He had come to the creek one April day when Ellen had gone there to get brush. He had seemed very delicate in his suit of clothes and his brown shoes that were that were narrow and thin, sometimes even gay and pleading. The first day he had talked to her about spring, about the wood, about anything, and his eyes had been bright. She had felt a new kind of smile come to her mouth and a new look come to her eyes. He had come there another day, asking absent-minded questions. She had felt very sad that day. Now when a shower came she stood with her father and Goodin under a thorn tree on the side of the field opposite the locust. The fine mist fell with a whispered sound and the robins set up their songs afresh. Joe Trent went at the first lapse in the rain, going toward the Bodine house, walking carefully to keep his brown shoes out of the wet grass. Ellen watched him go, feeling strange before her altered self. She rubbed the mud from her bare feet, dragging her ankles against the wet herbs. She bent her hat low against her cheeks to hide her strange eyes, and she heard fearfully her father’s words spoken to Goodin.

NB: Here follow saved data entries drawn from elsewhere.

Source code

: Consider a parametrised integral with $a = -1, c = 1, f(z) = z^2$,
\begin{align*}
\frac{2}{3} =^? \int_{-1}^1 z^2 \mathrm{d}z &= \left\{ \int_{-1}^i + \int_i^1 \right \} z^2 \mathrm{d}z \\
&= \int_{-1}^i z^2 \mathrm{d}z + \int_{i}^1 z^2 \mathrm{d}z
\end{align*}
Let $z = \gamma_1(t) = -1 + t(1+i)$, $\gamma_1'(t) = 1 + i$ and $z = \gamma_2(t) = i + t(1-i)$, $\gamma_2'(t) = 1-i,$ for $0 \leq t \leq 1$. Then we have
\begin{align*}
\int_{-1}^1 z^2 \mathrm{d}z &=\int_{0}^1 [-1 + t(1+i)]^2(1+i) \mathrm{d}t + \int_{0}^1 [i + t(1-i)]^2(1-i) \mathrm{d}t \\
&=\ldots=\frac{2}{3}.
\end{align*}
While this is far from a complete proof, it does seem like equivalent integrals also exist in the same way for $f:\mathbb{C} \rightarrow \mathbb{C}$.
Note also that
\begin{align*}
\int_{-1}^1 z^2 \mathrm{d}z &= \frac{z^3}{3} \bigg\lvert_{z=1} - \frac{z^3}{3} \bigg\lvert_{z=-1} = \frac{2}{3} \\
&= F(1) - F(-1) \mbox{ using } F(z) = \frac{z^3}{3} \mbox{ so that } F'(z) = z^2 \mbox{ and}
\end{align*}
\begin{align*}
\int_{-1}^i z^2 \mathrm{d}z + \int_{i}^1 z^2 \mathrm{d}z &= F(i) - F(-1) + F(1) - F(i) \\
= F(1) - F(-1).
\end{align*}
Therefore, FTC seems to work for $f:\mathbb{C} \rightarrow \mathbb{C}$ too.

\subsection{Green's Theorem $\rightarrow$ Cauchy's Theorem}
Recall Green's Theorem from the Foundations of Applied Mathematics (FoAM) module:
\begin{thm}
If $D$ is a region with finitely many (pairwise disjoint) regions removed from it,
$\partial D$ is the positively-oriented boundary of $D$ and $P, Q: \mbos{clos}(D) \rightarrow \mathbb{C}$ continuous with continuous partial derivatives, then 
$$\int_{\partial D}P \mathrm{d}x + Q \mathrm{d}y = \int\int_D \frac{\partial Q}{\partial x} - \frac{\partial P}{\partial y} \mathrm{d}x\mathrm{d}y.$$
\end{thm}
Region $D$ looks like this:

‘Hep Bodine thinks he knows all there is about farmen. Well, it’s his farm…’
That night she went to bed soon after supper, afraid of the talk below and dreading morning.
‘You’ll have us set out on the pike, that’s what you will with your eternal faulten.’

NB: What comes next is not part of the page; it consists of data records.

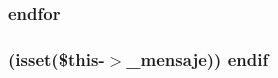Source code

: \subsubsection[{endfor}]{\setlength{\rightskip}{0pt plus 5cm}endfor}\label{header_8php_ae8fdc27183f296411bac00ed522ee1ac}
\hypertarget{header_8php_a7919c3af50b9977dac531548423051e3}{}
\subsubsection[{endif}]{ (isset(\$this-\/$>$\+\_\+mensaje)) endif}\label{header_8php_a7919c3af50b9977dac531548423051e3}
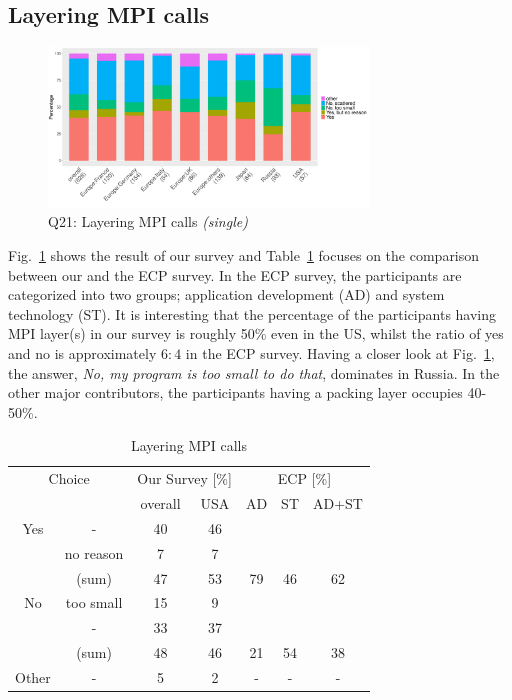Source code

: \documentclass[preprint,5p,times]{elsarticle}
\def\myquote#1{{\it #1}}
\def\mcountries{major contributors\xspace{}}%
\begin{document}
\subsection{Layering MPI calls}\label{sec:mpi-calls}

\begin{figure}[htb]
  \begin{center}
    \includegraphics[width=8.5cm]{R-scripts/Q21.pdf}
    \caption{Q21: Layering MPI calls {\it(single)}}
    \label{fig:layering-mpi-calls}
  \end{center}
\end{figure}

Fig.~\ref{fig:layering-mpi-calls} shows the result of our survey and
Table~\ref{tab:layering-mpi-calls} focuses on the comparison between our
and the ECP survey. In the ECP survey, the participants are categorized
into two groups; application development (AD) and system technology
(ST). It is interesting that the percentage of the participants having
MPI layer(s) in our survey is roughly 50\% even in the US, whilst the
ratio of yes and no is approximately $6:4$ in the ECP survey.
Having a closer look at Fig.~\ref{fig:layering-mpi-calls}, the answer,
\myquote{No, my program is too small to do that}, dominates in Russia. In
the other \mcountries, the participants having a packing layer occupies
40-50\%.

\begin{table}[htb]%
  \small%
  \begin{center}%
    \caption{Layering MPI calls}\label{tab:layering-mpi-calls}%
    \begin{tabular}{c|c||c|c||c|c|c}%
      \hline%
      \multicolumn{2}{c||}{Choice} & \multicolumn{2}{c||}{Our Survey [\%]} &
      \multicolumn{3}{c}{ECP [\%]} \\
      \cline{3-7}%
      \multicolumn{2}{c||}{} & overall & USA & AD & ST & AD+ST \\
      \hline%
      \hline%
      Yes & - & 40 & 46 & & & \\
      & no reason & 7 & 7 & & & \\
      \cline{2-4}%
      & (sum) & 47 & 53 &  79 & 46 & 62 \\
      \hline%
      \hline%
      No & too small & 15 & 9 & & & \\
      & - & 33 & 37 & & & \\
      \cline{2-4}%
      & (sum) & 48 & 46 & 21 & 54 & 38 \\
      \hline%
      \hline%
      Other & - & 5 & 2 & - & - & - \\
      \hline%
    \end{tabular}%
  \end{center}%
\end{table}%
\end{document}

‘Hep Bodine thinks he owns a man that works on his place. I won’t stand none of his jaw…’
‘You keep your mouth shut or he’ll hear you. You’re not so bold as you talk. I’m a-tellen you…’
‘If Hep Bodine thinks…’
‘Where’d you go if you got set out on the road?’
The voices fell away and Ellen sank lower into sleep, her thought running back into the day, into the tobacco field, up the fencerow and under the locust tree, across the field in quickly stolen looks. ‘He likes me even if I wear an o’nary kind of old dress and my old hat that’s all I’ve got,’ thought spread itself wide with words. ‘He might maybe be somebody I’d know all my life. The next time he might talk about cities with doors set in close by doors and people walken quick in streets. Or he might tell about some of the wonders of the world.’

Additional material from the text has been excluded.